Last edited: May 28, 2006
2. May 28, 2006

### shmoe

This:

$$\sum_{n=1} ^{\infty} \left| \frac{x^{n+1}}{n(n+1)} \right| = \sum_{n=1} ^{\infty} \frac{1}{n(n+1)} \right|$$

shouldn't be an equality. You hopefully meant an inequality here which is valid for x on the unit disc.

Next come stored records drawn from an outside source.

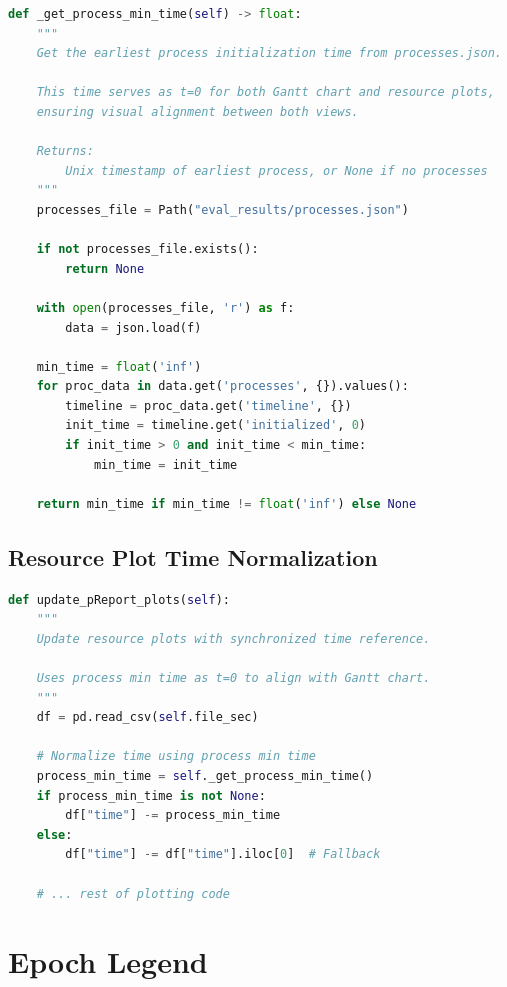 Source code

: \documentclass[11pt,a4paper]{article}
\begin{document}
\begin{lstlisting}[language=Python]
def _get_process_min_time(self) -> float:
    """
    Get the earliest process initialization time from processes.json.
    
    This time serves as t=0 for both Gantt chart and resource plots,
    ensuring visual alignment between both views.
    
    Returns:
        Unix timestamp of earliest process, or None if no processes
    """
    processes_file = Path("eval_results/processes.json")
    
    if not processes_file.exists():
        return None
    
    with open(processes_file, 'r') as f:
        data = json.load(f)
    
    min_time = float('inf')
    for proc_data in data.get('processes', {}).values():
        timeline = proc_data.get('timeline', {})
        init_time = timeline.get('initialized', 0)
        if init_time > 0 and init_time < min_time:
            min_time = init_time
    
    return min_time if min_time != float('inf') else None
\end{lstlisting}

\subsection{Resource Plot Time Normalization}

\begin{lstlisting}[language=Python]
def update_pReport_plots(self):
    """
    Update resource plots with synchronized time reference.
    
    Uses process min time as t=0 to align with Gantt chart.
    """
    df = pd.read_csv(self.file_sec)
    
    # Normalize time using process min time
    process_min_time = self._get_process_min_time()
    if process_min_time is not None:
        df["time"] -= process_min_time
    else:
        df["time"] -= df["time"].iloc[0]  # Fallback
    
    # ... rest of plotting code
\end{lstlisting}

\section{Epoch Legend}
\end{document}

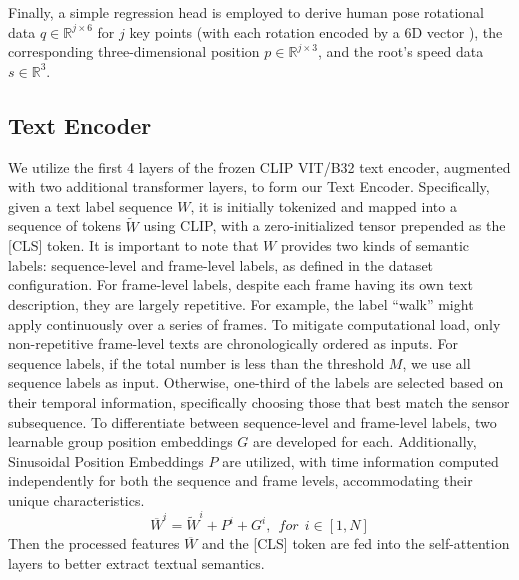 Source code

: \documentclass[letterpaper]{article} %
\begin{document}
Finally, a simple regression head is employed to derive human pose rotational data $q \in \mathbb{R}^{j\times6}$ for $j$ key points (with each rotation encoded by a 6D vector \cite{zhou2019continuity}), the corresponding three-dimensional position $p \in \mathbb{R}^{j\times3}$, and the root's speed data $s \in \mathbb{R}^{3}$.

\subsection{Text Encoder}
We utilize the first 4 layers of the frozen CLIP \cite{radford2021learning} VIT/B32 text encoder, augmented with two additional transformer layers, to form our Text Encoder. Specifically, given a text label sequence $W$, it is initially tokenized and mapped into a sequence of tokens $\widetilde{W}$ using CLIP, with a zero-initialized tensor prepended as the [CLS] token. It is important to note that $W$ provides two kinds of semantic labels: sequence-level and frame-level labels, as defined in the dataset configuration. For frame-level labels, despite each frame having its own text description, they are largely repetitive. For example, the label ``walk'' might apply continuously over a series of frames. To mitigate computational load, only non-repetitive frame-level texts are chronologically ordered as inputs. For sequence labels, if the total number is less than the threshold $M$, we use all sequence labels as input. Otherwise, one-third of the labels are selected based on their temporal information, specifically choosing those that best match the sensor subsequence.
To differentiate between sequence-level and frame-level labels, two learnable group position embeddings \(G\) are developed for each. Additionally, Sinusoidal Position Embeddings \cite{vaswani2017attention}
\(P\) are utilized, with time information computed independently for both the sequence and frame levels, accommodating their unique characteristics.
\begin{equation}
     \overline{W}^{i} = \widetilde{W}^i+P^i +G^{i}, ~~ for~~ i\in [1,N]
\end{equation}
Then the processed features $\overline{W}$ and the [CLS] token are fed into the self-attention layers to better extract textual semantics.
\end{document}
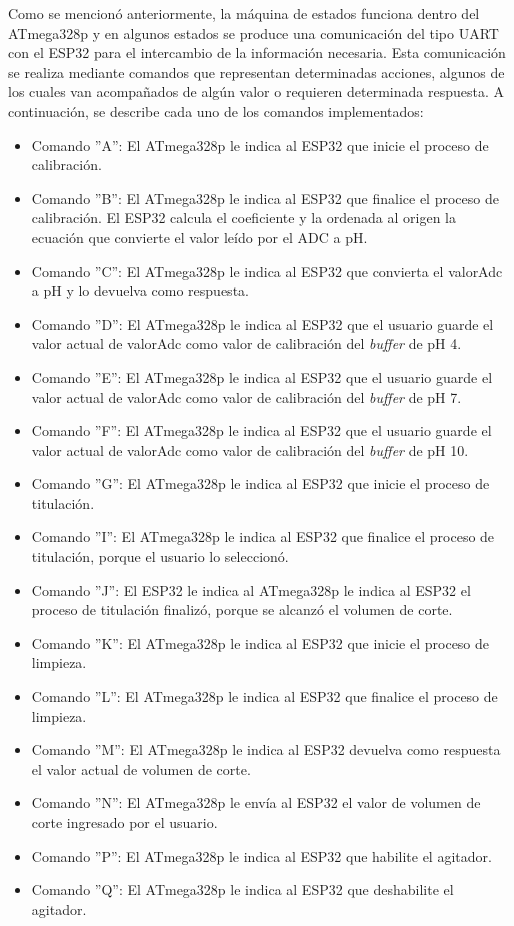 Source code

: Como se mencionó anteriormente, la máquina de estados funciona dentro del ATmega328p y en algunos estados se produce una comunicación del tipo UART con el ESP32 para el intercambio de la información necesaria. Esta comunicación se realiza mediante comandos que representan determinadas acciones, algunos de los cuales van acompañados de algún valor o requieren determinada respuesta. A continuación, se describe cada uno de los comandos implementados:

\begin{itemize}
	\item Comando ''A'': El ATmega328p le indica al ESP32 que inicie el proceso de calibración.
	\item Comando ''B'': El ATmega328p le indica al ESP32 que finalice el proceso de calibración. El ESP32 calcula el coeficiente y la ordenada al origen la ecuación que convierte el valor leído por el ADC a pH.
	\item Comando ''C'': El ATmega328p le indica al ESP32 que convierta el valorAdc a pH y lo devuelva como respuesta.
	\item Comando ''D'': El ATmega328p le indica al ESP32 que el usuario guarde el valor actual de valorAdc como valor de calibración del \textit{buffer} de pH 4.
	\item Comando ''E'': El ATmega328p le indica al ESP32 que el usuario guarde el valor actual de valorAdc como valor de calibración del \textit{buffer} de pH 7.
	\item Comando ''F'': El ATmega328p le indica al ESP32 que el usuario guarde el valor actual de valorAdc como valor de calibración del \textit{buffer} de pH 10.
	\item Comando ''G'': El ATmega328p le indica al ESP32 que inicie el proceso de titulación.
	\item Comando ''I'': El ATmega328p le indica al ESP32 que finalice el proceso de titulación, porque el usuario lo seleccionó.  
	\item Comando ''J'': El ESP32 le indica al ATmega328p le indica al ESP32 el proceso de titulación finalizó, porque se alcanzó el volumen de corte.
	\item Comando ''K'': El ATmega328p le indica al ESP32 que inicie el proceso de limpieza.
	\item Comando ''L'': El ATmega328p le indica al ESP32 que finalice el proceso de limpieza.
	\item Comando ''M'': El ATmega328p le indica al ESP32 devuelva como respuesta el valor actual de volumen de corte.
	\item Comando ''N'': El ATmega328p le envía al ESP32 el valor de volumen de corte ingresado por el usuario.
	\item Comando ''P'': El ATmega328p le indica al ESP32 que habilite el agitador.
	\item Comando ''Q'': El ATmega328p le indica al ESP32 que deshabilite el agitador.
\end{itemize}



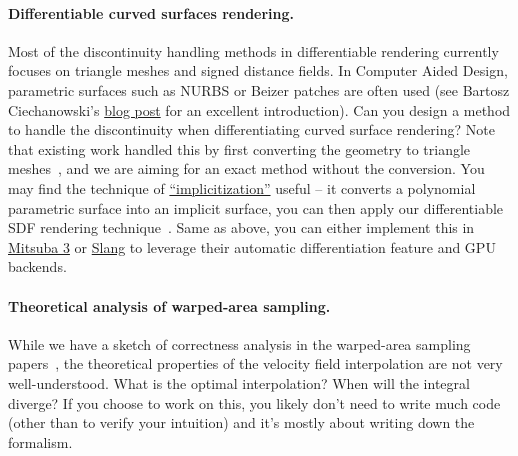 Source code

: \paragraph{Differentiable curved surfaces rendering.}
Most of the discontinuity handling methods in differentiable rendering currently focuses on triangle meshes and signed distance fields. In Computer Aided Design, parametric surfaces such as NURBS or Beizer patches are often used (see Bartosz Ciechanowski's \href{https://ciechanow.ski/curves-and-surfaces/}{blog post} for an excellent introduction). Can you design a method to handle the discontinuity when differentiating curved surface rendering? Note that existing work handled this by first converting the geometry to triangle meshes~\cite{Worchel:2023:DRP}, and we are aiming for an exact method without the conversion. You may find the technique of \href{https://web.mit.edu/hyperbook/Patrikalakis-Maekawa-Cho/node68.html}{``implicitization''} useful -- it converts a polynomial parametric surface into an implicit surface, you can then apply our differentiable SDF rendering technique~\cite{Bangaru:2022:DRN}.
Same as above, you can either implement this in \href{https://github.com/mitsuba-renderer/mitsuba3}{Mitsuba 3} or \href{https://developer.nvidia.com/blog/differentiable-slang-example-applications/}{Slang} to leverage their automatic differentiation feature and GPU backends.

\paragraph{Theoretical analysis of warped-area sampling.}
While we have a sketch of correctness analysis in the warped-area sampling papers~\cite{Bangaru:2020:UWS,Bangaru:2022:DRN,Xu:2023:PSDR-WAS}, the theoretical properties of the velocity field interpolation are not very well-understood. What is the optimal interpolation? When will the integral diverge? If you choose to work on this, you likely don't need to write much code (other than to verify your intuition) and it's mostly about writing down the formalism.


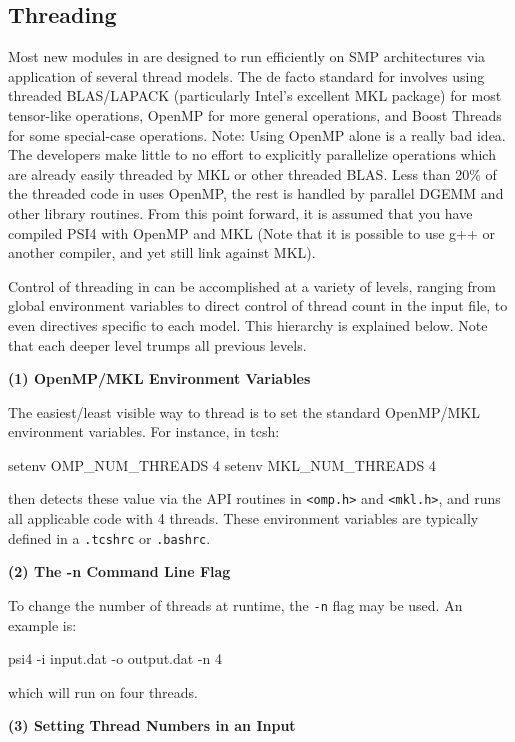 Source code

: \subsection{Threading}
\label{sec:threading}

Most new modules in \PSIfour are designed to run efficiently on SMP architectures
via application of several thread models. The de facto standard for \PSIfour 
involves using threaded BLAS/LAPACK (particularly Intel's excellent MKL package)
for most tensor-like operations, OpenMP for more general operations, and Boost
Threads for some special-case operations. Note: Using OpenMP alone is a really
bad idea. The developers make little to no effort to explicitly parallelize
operations which are already easily threaded by MKL or other threaded BLAS. Less
than 20\% of the threaded code in \PSIfour uses OpenMP, the rest is handled by
parallel DGEMM and other library routines. From this point forward, it is
assumed that you have compiled PSI4 with OpenMP and MKL (Note that it is
possible to use g++ or another compiler, and yet still link against MKL).

Control of threading in \PSIfour can be accomplished at a variety of levels,
ranging from global environment variables to direct control of thread count in
the input file, to even directives specific to each model. This hierarchy is
explained below. Note that each deeper level trumps all previous levels. 

\flushleft \textbf{(1) OpenMP/MKL Environment Variables}

The easiest/least visible way to thread \PSIfour is to set the standard OpenMP/MKL
environment variables. For instance, in tcsh:
\begin{Snippet}
setenv OMP_NUM_THREADS 4
setenv MKL_NUM_THREADS 4
\end{Snippet}
\PSIfour then detects these value via the API routines in \texttt{<omp.h>} and
\texttt{<mkl.h>}, and runs all applicable code with 4 threads. These environment
variables are typically defined in a \texttt{.tcshrc} or \texttt{.bashrc}.  

\flushleft \textbf{(2) The -n Command Line Flag}

To change the number of threads at runtime, the \texttt{-n} flag may be used. An
example is:
\begin{Snippet}
psi4 -i input.dat -o output.dat -n 4 
\end{Snippet}
which will run on four threads.

\flushleft \textbf{(3) Setting Thread Numbers in an Input}

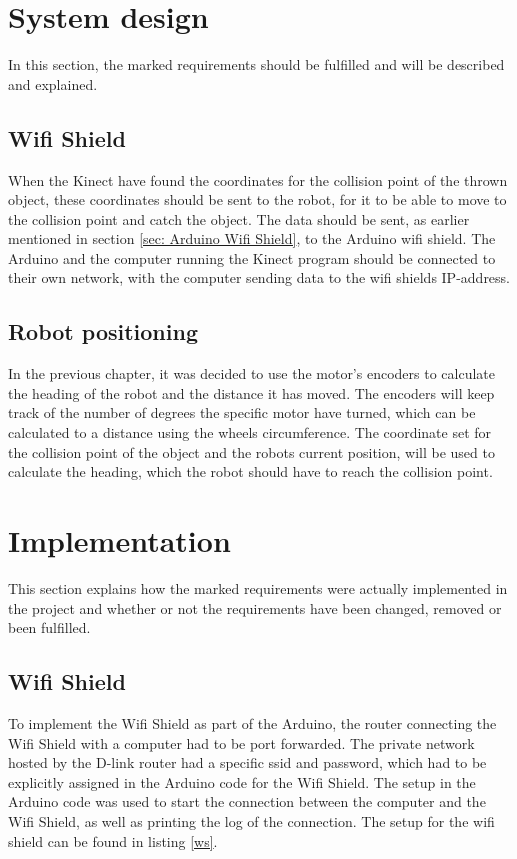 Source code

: \section{System design}
\label{sec:i2System design} 
In this section, the marked requirements should be fulfilled and will be described and explained.  

\subsection{Wifi Shield}
\label{sec:Wifi Shield SD}
When the Kinect have found the coordinates for the collision point of the thrown object, these coordinates should be sent to the robot, for it to be able to move to the collision point and catch the object. 
The data should be sent, as earlier mentioned in section \ref{sec: Arduino Wifi Shield}, to the Arduino wifi shield. The Arduino and the computer running the Kinect program should be connected to their own network, with the computer sending data to the wifi shields IP-address.

\subsection{Robot positioning}
\label{sec:Robot positioning System Design}
In the previous chapter, it was decided to use the motor's encoders to calculate the heading of the robot and the distance it has moved. The encoders will keep track of the number of degrees the specific motor have turned, which can be calculated to a distance using the wheels circumference.
The coordinate set for the collision point of the object and the robots current position, will be used to calculate the heading, which the robot should have to reach the collision point. 

\section{Implementation}
\label{sec:i2Implementation}
This section explains how the marked requirements were actually implemented in the project and whether or not the requirements have been changed, removed or been fulfilled. 

\subsection{Wifi Shield}
\label{sec:Wifi Shield Implementation}
To implement the Wifi Shield as part of the Arduino, the router connecting the Wifi Shield with a computer had to be port forwarded. The private network hosted by the D-link router had a specific ssid and password, which had to be explicitly assigned in the Arduino code for the Wifi Shield. The setup in the Arduino code was used to start the connection between the computer and the Wifi Shield, as well as printing the log of the connection. The setup for the wifi shield can be found in listing \ref{ws}.

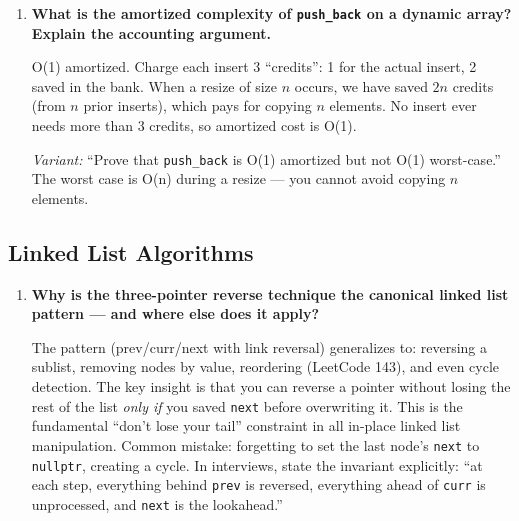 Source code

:\begin{enumerate}
\item \textbf{What is the amortized complexity of \texttt{push\_back} on a dynamic array? Explain the accounting argument.}

O(1) amortized. Charge each insert 3 ``credits'': 1 for the actual insert, 2 saved in the bank. When a resize of size $n$ occurs, we have saved $2n$ credits (from $n$ prior inserts), which pays for copying $n$ elements. No insert ever needs more than 3 credits, so amortized cost is O(1).

\textit{Variant:} ``Prove that \texttt{push\_back} is O(1) amortized but not O(1) worst-case.'' The worst case is O(n) during a resize — you cannot avoid copying $n$ elements.
\end{enumerate}

\subsection{Linked List Algorithms}

\begin{enumerate}
\item \textbf{Why is the three-pointer reverse technique the canonical linked list pattern — and where else does it apply?}

The pattern (prev/curr/next with link reversal) generalizes to: reversing a sublist, removing nodes by value, reordering (LeetCode 143), and even cycle detection. The key insight is that you can reverse a pointer without losing the rest of the list \textit{only if} you saved \texttt{next} before overwriting it. This is the fundamental ``don't lose your tail'' constraint in all in-place linked list manipulation. Common mistake: forgetting to set the last node's \texttt{next} to \texttt{nullptr}, creating a cycle. In interviews, state the invariant explicitly: ``at each step, everything behind \texttt{prev} is reversed, everything ahead of \texttt{curr} is unprocessed, and \texttt{next} is the lookahead.''
\end{enumerate}

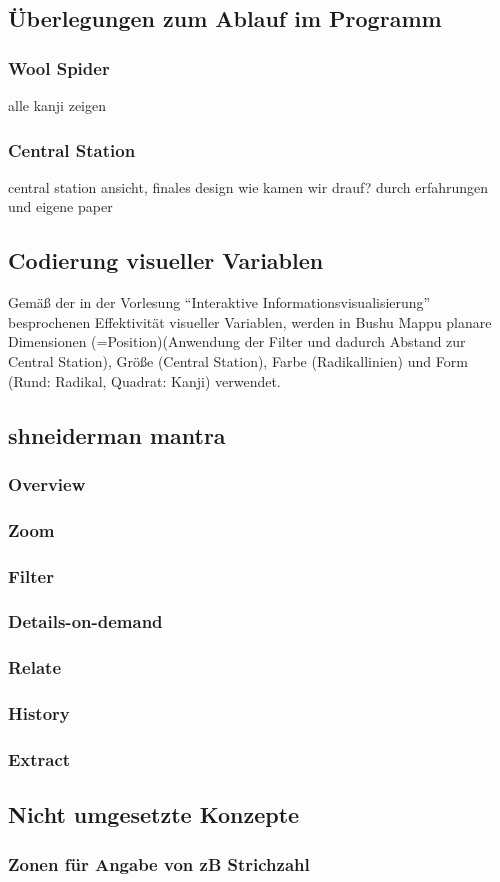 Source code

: \subsection{Überlegungen zum Ablauf im Programm}
\subsubsection{Wool Spider}
alle kanji zeigen

\subsubsection{Central Station}
central station ansicht, finales design
wie kamen wir drauf? durch erfahrungen und eigene paper

\subsection{Codierung visueller Variablen}
Gemäß der in der Vorlesung "`Interaktive Informationsvisualisierung"' besprochenen Effektivität visueller Variablen, werden in Bushu Mappu planare Dimensionen (=Position)(Anwendung der Filter und dadurch Abstand zur Central Station), Größe (Central Station), Farbe (Radikallinien) und Form (Rund: Radikal, Quadrat: Kanji) verwendet. 

\subsection{shneiderman mantra}
\subsubsection{Overview}
\subsubsection{Zoom}
\subsubsection{Filter}
\subsubsection{Details-on-demand}
\subsubsection{Relate}
\subsubsection{History}
\subsubsection{Extract}

\subsection{Nicht umgesetzte Konzepte}
\subsubsection{Zonen für Angabe von zB Strichzahl} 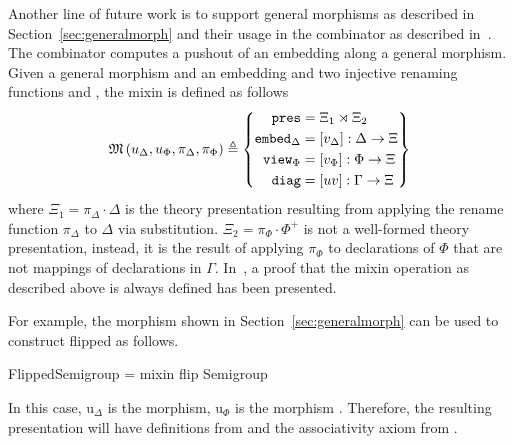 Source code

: Another line of future work is to support general morphisms as described in Section~\ref{sec:generalmorph} and their usage in the  combinator as described in~\cite{carette2018building}. 
The  combinator computes a pushout of an embedding along a general morphism. Given a general morphism  and an embedding  and two injective renaming functions 
and , the mixin is defined as follows 
\[
\mathfrak{M}\left( u_{\Delta}, u_{\Phi}, \pi_{\Delta}, \pi_{\Phi}\right) \triangleq
\left\{\begin{aligned}
  \mathtt{pres} & = \Xi_1\rtimes\Xi_2 \\
  \mathtt{embed}_{\Delta} & = \left[v_{\Delta}\right] : \Delta\rightarrow\Xi\\
  \mathtt{view}_{\Phi} & = \left[v_{\Phi}\right] : \Phi\rightarrow\Xi\\
  \mathtt{diag} & = \left[uv\right]:\Gamma\rightarrow\Xi\\
\end{aligned}\right\}
\]
where $\Xi_1 = \pi_\Delta \cdot \Delta$ is the theory presentation resulting from applying the rename function $\pi_\Delta$ to $\Delta$ via substitution. 
$\Xi_2 = \pi_\Phi \cdot \Phi^+$ is not a well-formed theory presentation, instead, it is the result of applying $\pi_\Phi$ to declarations of $\Phi$ that are not mappings of declarations in $\Gamma$. 
In~\cite{carette2018building}, a proof that the mixin operation as described above is always defined has been presented. 

For example, the morphism  shown in Section~\ref{sec:generalmorph} can be used to construct flipped  as follows. 
\begin{togcode} 
FlippedSemigroup = mixin flip {} Semigroup {} 
\end{togcode} 
In this case, $\text{u}_\Delta$ is the  morphism, $\text{u}_\Phi$ is the morphism . Therefore, the resulting presentation  will have definitions from  and the associativity axiom from . 


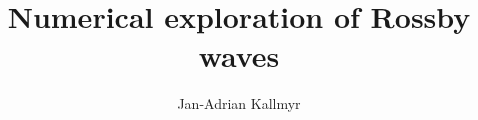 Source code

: \documentclass[a4paper, 11pt, twocolumn]{article}
\begin{document}
\title{Numerical exploration of Rossby waves}

\author{Jan-Adrian Kallmyr}

\twocolumn[
  \begin{@twocolumnfalse}
    \maketitle
%    
  \end{@twocolumnfalse}
]















\end{document}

Otherwise it looks good.

3. May 28, 2006

### Hummingbird25

Then it should have say ?

$$\sum_{n=1} ^{\infty} \left| \frac{x^{n+1}}{n(n+1)} \right| \leq \sum_{n=1} ^{\infty} \frac{1}{n(n+1)} \right|$$

Regards Humminbird

p.s. Do I use uniform continuety to show that

$$g(x) = \sum_{n=1} ^{\infty} \frac{x^{n+1}}{n(n+1)}$$

is continious on $$x \in \{ w \in \mathbb{C} \| \|w \| \leq 1\}$$ ??

Last edited: May 28, 2006
4. May 28, 2006

### HallsofIvy

No, if
$$\sum_{n=1} ^{\infty} \frac{x^{n+1}}{n(n+1)}$$
then all you can say is "if x= 1 this is
$$\sum_{n=1} ^{\infty} \frac{1}{n(n+1)}$$
which converges absolutely" (since all terms are positive anyway).

Of course, I'm not sure why you chose to make x= 1. Have you determined what the radius of convergence is? And if the radius of convergence is 1, what happens when x= -1?